Start at the line with "American Production Seasons" in the records below, stop at the line with "Then, South American", and return every line in that span exactly, the two end lines included.

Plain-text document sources
•••••
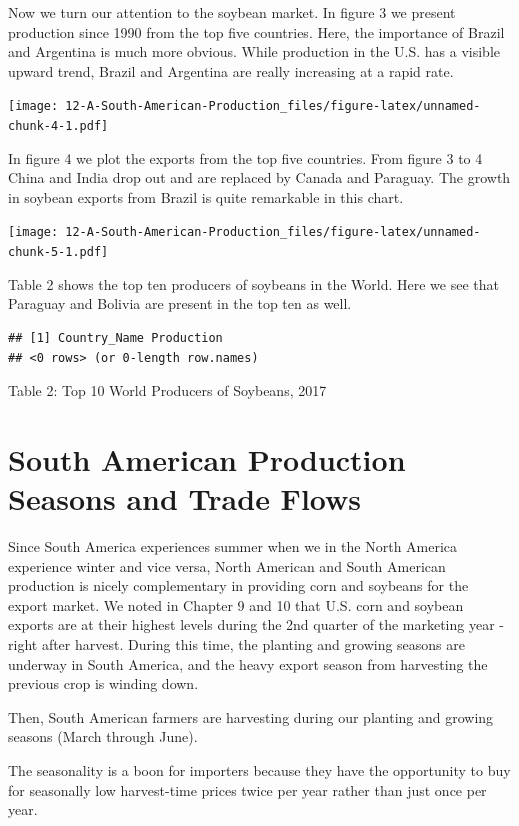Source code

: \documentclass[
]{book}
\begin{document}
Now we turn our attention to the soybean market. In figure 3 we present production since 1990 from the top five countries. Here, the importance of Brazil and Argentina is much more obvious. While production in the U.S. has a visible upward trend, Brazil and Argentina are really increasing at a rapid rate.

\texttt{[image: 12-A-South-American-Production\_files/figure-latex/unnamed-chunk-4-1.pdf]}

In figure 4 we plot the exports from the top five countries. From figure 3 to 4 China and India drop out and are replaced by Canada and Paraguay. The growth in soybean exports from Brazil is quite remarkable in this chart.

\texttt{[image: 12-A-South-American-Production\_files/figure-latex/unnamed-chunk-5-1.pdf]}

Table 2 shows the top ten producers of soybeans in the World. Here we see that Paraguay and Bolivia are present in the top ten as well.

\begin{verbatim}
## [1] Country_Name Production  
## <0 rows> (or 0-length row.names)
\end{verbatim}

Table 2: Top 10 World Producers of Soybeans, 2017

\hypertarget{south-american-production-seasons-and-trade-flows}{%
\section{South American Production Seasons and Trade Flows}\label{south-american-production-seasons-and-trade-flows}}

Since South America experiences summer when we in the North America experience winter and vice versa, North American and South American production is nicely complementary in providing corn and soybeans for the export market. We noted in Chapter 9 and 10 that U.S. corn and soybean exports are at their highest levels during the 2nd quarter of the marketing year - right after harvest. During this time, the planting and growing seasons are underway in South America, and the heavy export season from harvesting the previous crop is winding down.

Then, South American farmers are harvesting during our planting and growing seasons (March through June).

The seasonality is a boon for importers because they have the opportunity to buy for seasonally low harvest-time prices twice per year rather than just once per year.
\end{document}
•••••
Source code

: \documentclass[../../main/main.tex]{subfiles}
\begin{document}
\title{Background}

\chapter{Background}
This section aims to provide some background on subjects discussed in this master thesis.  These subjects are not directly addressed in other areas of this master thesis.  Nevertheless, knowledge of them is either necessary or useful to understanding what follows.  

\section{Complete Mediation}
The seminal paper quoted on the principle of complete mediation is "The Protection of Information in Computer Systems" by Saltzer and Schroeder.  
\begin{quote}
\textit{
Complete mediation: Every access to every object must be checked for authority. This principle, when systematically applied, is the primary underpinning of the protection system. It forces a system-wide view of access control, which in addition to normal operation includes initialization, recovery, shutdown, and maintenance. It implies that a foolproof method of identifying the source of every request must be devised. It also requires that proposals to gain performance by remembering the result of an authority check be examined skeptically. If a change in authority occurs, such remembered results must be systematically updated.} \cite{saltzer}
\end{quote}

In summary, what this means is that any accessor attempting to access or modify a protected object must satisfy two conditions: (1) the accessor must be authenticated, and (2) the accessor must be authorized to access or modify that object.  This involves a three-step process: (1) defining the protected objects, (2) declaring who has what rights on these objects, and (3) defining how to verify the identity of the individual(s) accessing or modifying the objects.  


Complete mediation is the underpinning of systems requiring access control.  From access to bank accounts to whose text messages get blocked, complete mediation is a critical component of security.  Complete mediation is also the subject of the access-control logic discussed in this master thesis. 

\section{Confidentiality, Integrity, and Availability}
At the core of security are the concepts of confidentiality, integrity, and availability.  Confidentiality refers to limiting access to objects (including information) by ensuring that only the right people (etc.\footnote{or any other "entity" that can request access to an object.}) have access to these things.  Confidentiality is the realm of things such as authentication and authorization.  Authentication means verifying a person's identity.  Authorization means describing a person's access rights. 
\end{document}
•••••
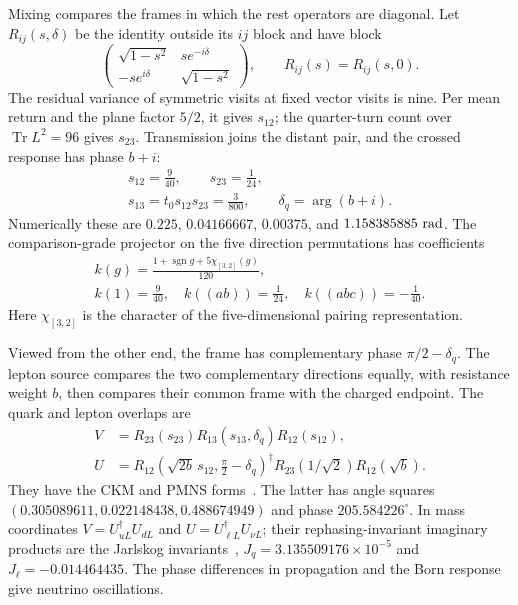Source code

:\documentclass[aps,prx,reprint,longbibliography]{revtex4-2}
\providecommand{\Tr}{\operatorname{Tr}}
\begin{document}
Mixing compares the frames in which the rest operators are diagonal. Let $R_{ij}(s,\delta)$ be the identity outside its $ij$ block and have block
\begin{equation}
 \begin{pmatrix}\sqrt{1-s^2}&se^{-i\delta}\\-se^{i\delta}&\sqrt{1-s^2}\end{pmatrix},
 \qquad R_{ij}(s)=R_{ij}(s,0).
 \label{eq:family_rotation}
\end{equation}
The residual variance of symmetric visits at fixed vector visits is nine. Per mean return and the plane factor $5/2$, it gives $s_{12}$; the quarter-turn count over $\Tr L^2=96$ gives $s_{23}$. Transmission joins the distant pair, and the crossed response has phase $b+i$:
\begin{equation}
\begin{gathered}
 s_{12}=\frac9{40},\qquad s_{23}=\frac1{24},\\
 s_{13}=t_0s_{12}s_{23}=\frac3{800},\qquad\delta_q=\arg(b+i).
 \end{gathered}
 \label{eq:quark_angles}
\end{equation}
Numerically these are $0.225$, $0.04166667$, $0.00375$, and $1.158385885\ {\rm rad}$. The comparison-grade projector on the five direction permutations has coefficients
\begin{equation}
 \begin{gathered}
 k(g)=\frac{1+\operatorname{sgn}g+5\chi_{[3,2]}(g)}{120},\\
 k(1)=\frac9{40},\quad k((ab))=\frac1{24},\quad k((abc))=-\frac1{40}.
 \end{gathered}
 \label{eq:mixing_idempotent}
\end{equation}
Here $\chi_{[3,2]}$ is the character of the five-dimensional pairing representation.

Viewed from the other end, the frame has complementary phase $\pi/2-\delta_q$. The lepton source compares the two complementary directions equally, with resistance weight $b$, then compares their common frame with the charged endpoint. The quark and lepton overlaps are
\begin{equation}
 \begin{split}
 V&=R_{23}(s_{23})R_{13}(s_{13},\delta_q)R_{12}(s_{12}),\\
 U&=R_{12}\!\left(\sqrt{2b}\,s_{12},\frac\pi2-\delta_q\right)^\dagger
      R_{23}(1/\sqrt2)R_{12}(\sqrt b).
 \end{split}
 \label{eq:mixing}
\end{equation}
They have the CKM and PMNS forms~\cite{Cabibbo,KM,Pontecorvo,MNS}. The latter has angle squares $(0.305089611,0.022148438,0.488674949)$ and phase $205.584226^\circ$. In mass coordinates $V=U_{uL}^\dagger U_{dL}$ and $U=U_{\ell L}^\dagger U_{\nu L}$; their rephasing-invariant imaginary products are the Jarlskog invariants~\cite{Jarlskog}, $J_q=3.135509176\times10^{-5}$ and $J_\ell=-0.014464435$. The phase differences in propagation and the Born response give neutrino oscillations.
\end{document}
•••••
Response –
\section{South American Production Seasons and Trade Flows}\label{south-american-production-seasons-and-trade-flows}}

Since South America experiences summer when we in the North America experience winter and vice versa, North American and South American production is nicely complementary in providing corn and soybeans for the export market. We noted in Chapter 9 and 10 that U.S. corn and soybean exports are at their highest levels during the 2nd quarter of the marketing year - right after harvest. During this time, the planting and growing seasons are underway in South America, and the heavy export season from harvesting the previous crop is winding down.

Then, South American farmers are harvesting during our planting and growing seasons (March through June).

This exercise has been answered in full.